PROBLEM TO SOLVE: Find the word "those" in the records below. List each line containing it.

+-------+

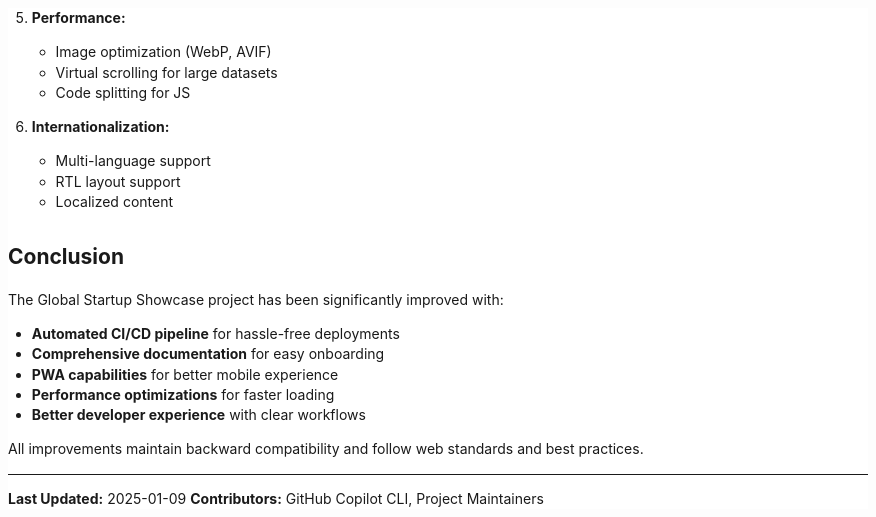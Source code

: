 5. **Performance:**
   - Image optimization (WebP, AVIF)
   - Virtual scrolling for large datasets
   - Code splitting for JS

6. **Internationalization:**
   - Multi-language support
   - RTL layout support
   - Localized content

## Conclusion

The Global Startup Showcase project has been significantly improved with:
- **Automated CI/CD pipeline** for hassle-free deployments
- **Comprehensive documentation** for easy onboarding
- **PWA capabilities** for better mobile experience
- **Performance optimizations** for faster loading
- **Better developer experience** with clear workflows

All improvements maintain backward compatibility and follow web standards and best practices.

---

**Last Updated:** 2025-01-09
**Contributors:** GitHub Copilot CLI, Project Maintainers
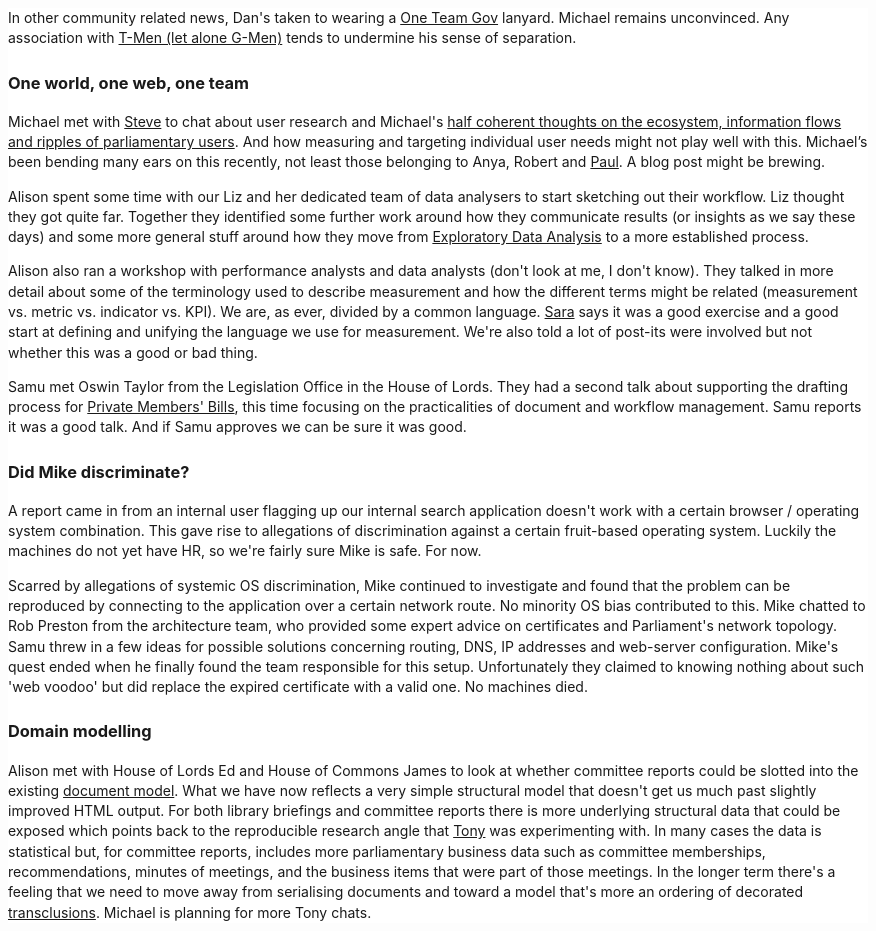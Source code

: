 In other community related news, Dan's taken to wearing a [One Team Gov](https://twitter.com/OneTeamGov) lanyard. Michael remains unconvinced. Any association with [T-Men (let alone G-Men)](https://www.youtube.com/watch?v=Hwad0cqB3oQ) tends to undermine his sense of separation.

### One world, one web, one team

Michael met with [Steve](https://twitter.com/steve_bromley) to chat about user research and Michael's [half coherent thoughts on the ecosystem, information flows and ripples of parliamentary users](https://twitter.com/fantasticlife/status/1009802788145188865). And how measuring and targeting individual user needs might not play well with this. Michael’s been bending many ears on this recently, not least those belonging to Anya, Robert and [Paul](https://twitter.com/psd). A blog post might be brewing.

Alison spent some time with our Liz and her dedicated team of data analysers to start sketching out their workflow. Liz thought they got quite far. Together they identified some further work around how they communicate results (or insights as we say these days) and some more general stuff around how they move from [Exploratory Data Analysis](https://www.itl.nist.gov/div898/handbook/eda/section1/eda11.htm) to a more established process.

Alison also ran a workshop with performance analysts and data analysts (don't look at me, I don't know). They talked in more detail about some of the terminology used to describe measurement and how the different terms might be related (measurement vs. metric vs. indicator vs. KPI). We are, as ever, divided by a common language. [Sara](https://twitter.com/sarafreis) says it was a good exercise and a good start at defining and unifying the language we use for measurement. We're also told a lot of post-its were involved but not whether this was a good or bad thing.

Samu met Oswin Taylor from the Legislation Office in the House of Lords. They had a second talk about supporting the drafting process for [Private Members' Bills](https://en.wikipedia.org/wiki/Private_Members%27_Bills_in_the_Parliament_of_the_United_Kingdom), this time focusing on the practicalities of document and workflow management. Samu reports it was a good talk. And if Samu approves we can be sure it was good.

### Did Mike discriminate?

A report came in from an internal user flagging up our internal search application doesn't work with a certain browser / operating system combination. This gave rise to allegations of discrimination against a certain fruit-based operating system. Luckily the machines do not yet have HR, so we're fairly sure Mike is safe. For now.

Scarred by allegations of systemic OS discrimination, Mike continued to investigate and found that the problem can be reproduced by connecting to the application over a certain network route. No minority OS bias contributed to this. Mike chatted to Rob Preston from the architecture team, who provided some expert advice on certificates and Parliament's network topology. Samu threw in a few ideas for possible solutions concerning routing, DNS, IP addresses and web-server configuration. Mike's quest ended when he finally found the team responsible for this setup. Unfortunately they claimed to knowing nothing about such 'web voodoo' but did replace the expired certificate with a valid one. No machines died.

### Domain modelling

Alison met with House of Lords Ed and House of Commons James to look at whether committee reports could be slotted into the existing [document model](https://ukparliament.github.io/ontologies/document/document-ontology.html). What we have now reflects a very simple structural model that doesn't get us much past slightly improved HTML output. For both library briefings and committee reports there is more underlying structural data that could be exposed which points back to the reproducible research angle that [Tony](https://twitter.com/psychemedia) was experimenting with. In many cases the data is statistical but, for committee reports, includes more parliamentary business data such as committee memberships, recommendations, minutes of meetings, and the business items that were part of those meetings. In the longer term there's a feeling that we need to move away from serialising documents and toward a model that's more an ordering of decorated [transclusions](https://en.wikipedia.org/wiki/Transclusion). Michael is planning for more Tony chats.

+-------+

ANSWER SECTION:
Michael met with [Steve](https://twitter.com/steve_bromley) to chat about user research and Michael's [half coherent thoughts on the ecosystem, information flows and ripples of parliamentary users](https://twitter.com/fantasticlife/status/1009802788145188865). And how measuring and targeting individual user needs might not play well with this. Michael’s been bending many ears on this recently, not least those belonging to Anya, Robert and [Paul](https://twitter.com/psd). A blog post might be brewing.
Alison met with House of Lords Ed and House of Commons James to look at whether committee reports could be slotted into the existing [document model](https://ukparliament.github.io/ontologies/document/document-ontology.html). What we have now reflects a very simple structural model that doesn't get us much past slightly improved HTML output. For both library briefings and committee reports there is more underlying structural data that could be exposed which points back to the reproducible research angle that [Tony](https://twitter.com/psychemedia) was experimenting with. In many cases the data is statistical but, for committee reports, includes more parliamentary business data such as committee memberships, recommendations, minutes of meetings, and the business items that were part of those meetings. In the longer term there's a feeling that we need to move away from serialising documents and toward a model that's more an ordering of decorated [transclusions](https://en.wikipedia.org/wiki/Transclusion). Michael is planning for more Tony chats.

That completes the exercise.